Τετάρτη 9 Αυγούστου 2017

Emergency Department Provider Perspectives on Benzodiazepine-Opioid Co-Prescribing: A Qualitative Study

Abstract

Objective

Benzodiazepines and opioids are prescribed simultaneously (i.e. “co-prescribed”) in many clinical settings, despite guidelines advising against this practice and mounting evidence that concomitant use of both medications increases overdose risk. This study sought to characterize the contexts in which benzodiazepine-opioid co-prescribing occurs and providers’ reasons for co-prescribing.

Methods

We conducted focus groups with ED providers (resident and attending physicians, advanced practice providers, and pharmacists) from three hospitals using semi-structured interviews to elicit perspectives on benzodiazepine-opioid co-prescribing. Discussions were audio-recorded and transcribed. We performed qualitative content analysis of the resulting transcripts using a consensual qualitative research approach, aiming to identify priority categories that describe the phenomenon of benzodiazepine-opioid co-prescribing.

Results

Participants acknowledged co-prescribing rarely and reluctantly, and often provided specific discharge instructions when co-prescribing. The decision to co-prescribe is multifactorial, often isolated to specific clinical and situational contexts (e.g. low back pain, failed solitary opioid therapy) and strongly influenced by a provider's beliefs about the efficacy of combination therapy.
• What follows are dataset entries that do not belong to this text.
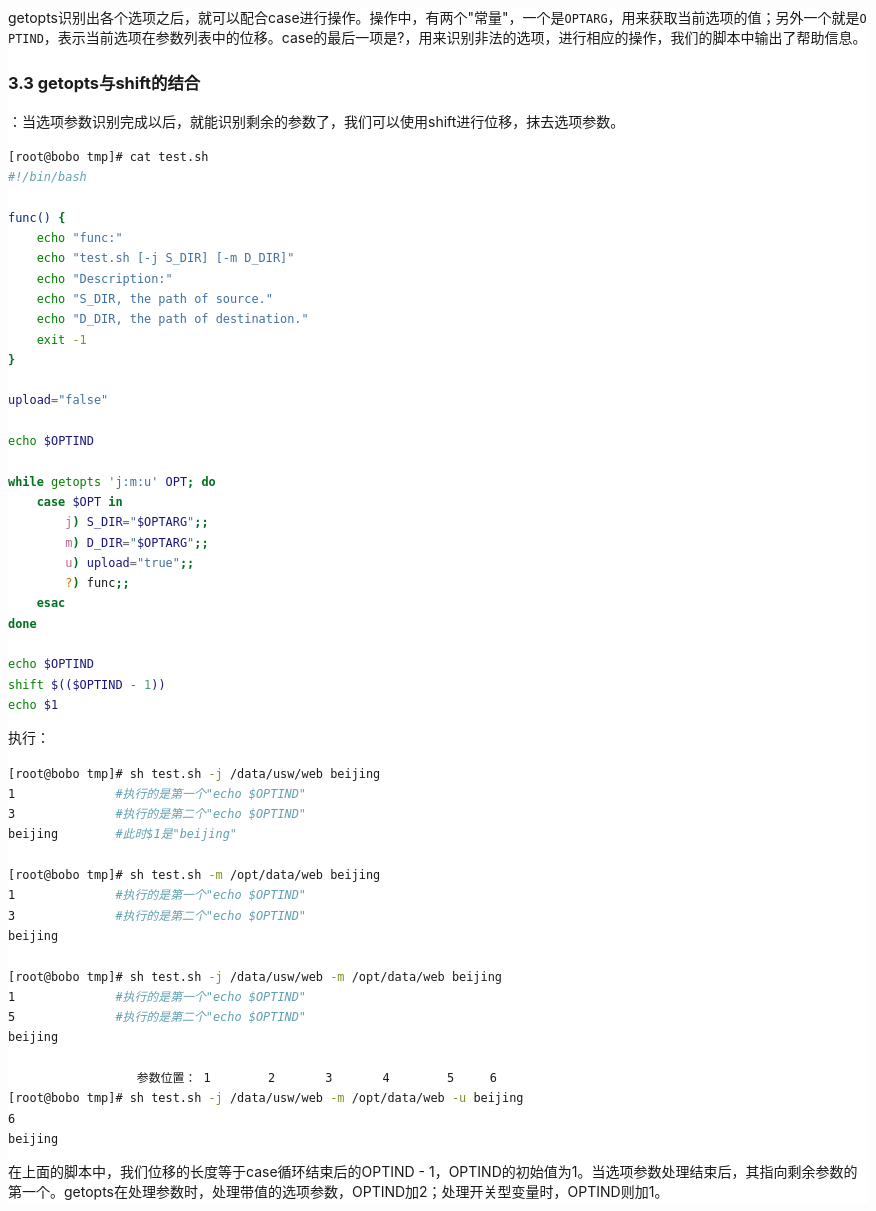 getopts识别出各个选项之后，就可以配合case进行操作。操作中，有两个"常量"，一个是`OPTARG`，用来获取当前选项的值；另外一个就是`OPTIND`，表示当前选项在参数列表中的位移。case的最后一项是?，用来识别非法的选项，进行相应的操作，我们的脚本中输出了帮助信息。

### 3.3 getopts与shift的结合
：当选项参数识别完成以后，就能识别剩余的参数了，我们可以使用shift进行位移，抹去选项参数。

```bash
[root@bobo tmp]# cat test.sh
#!/bin/bash
  
func() {
    echo "func:"
    echo "test.sh [-j S_DIR] [-m D_DIR]"
    echo "Description:"
    echo "S_DIR, the path of source."
    echo "D_DIR, the path of destination."
    exit -1
}
  
upload="false"
  
echo $OPTIND
  
while getopts 'j:m:u' OPT; do
    case $OPT in
        j) S_DIR="$OPTARG";;
        m) D_DIR="$OPTARG";;
        u) upload="true";;
        ?) func;;
    esac
done
  
echo $OPTIND
shift $(($OPTIND - 1))
echo $1
```
执行：

```bash
[root@bobo tmp]# sh test.sh -j /data/usw/web beijing
1              #执行的是第一个"echo $OPTIND"
3              #执行的是第二个"echo $OPTIND"
beijing        #此时$1是"beijing"
 
[root@bobo tmp]# sh test.sh -m /opt/data/web beijing                
1              #执行的是第一个"echo $OPTIND"
3              #执行的是第二个"echo $OPTIND"
beijing
 
[root@bobo tmp]# sh test.sh -j /data/usw/web -m /opt/data/web beijing
1              #执行的是第一个"echo $OPTIND"
5              #执行的是第二个"echo $OPTIND"
beijing
 
                  参数位置： 1        2       3       4        5     6
[root@bobo tmp]# sh test.sh -j /data/usw/web -m /opt/data/web -u beijing
6
beijing
```
在上面的脚本中，我们位移的长度等于case循环结束后的OPTIND - 1，OPTIND的初始值为1。当选项参数处理结束后，其指向剩余参数的第一个。getopts在处理参数时，处理带值的选项参数，OPTIND加2；处理开关型变量时，OPTIND则加1。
The decision to co-prescribe is further influenced by a self-imposed pressure to escalate care or avoid hospital admission. When considering potential interventions to reduce the incidence of co-prescribing, participants opposed computerized alerts but were supportive of a pharmacist-assisted intervention. Many providers found the process of participating in peer discussions on prescribing habits to be beneficial.

Conclusions

In this qualitative study of ED providers, we found that benzodiazepine-opioid co-prescribing occurs in specific clinical and situational contexts, such as the treatment of low back pain or failed solitary opioid therapy. The decision to co-prescribe is strongly influenced by a provider's beliefs and by self-imposed pressure to escalate care or avoid admission.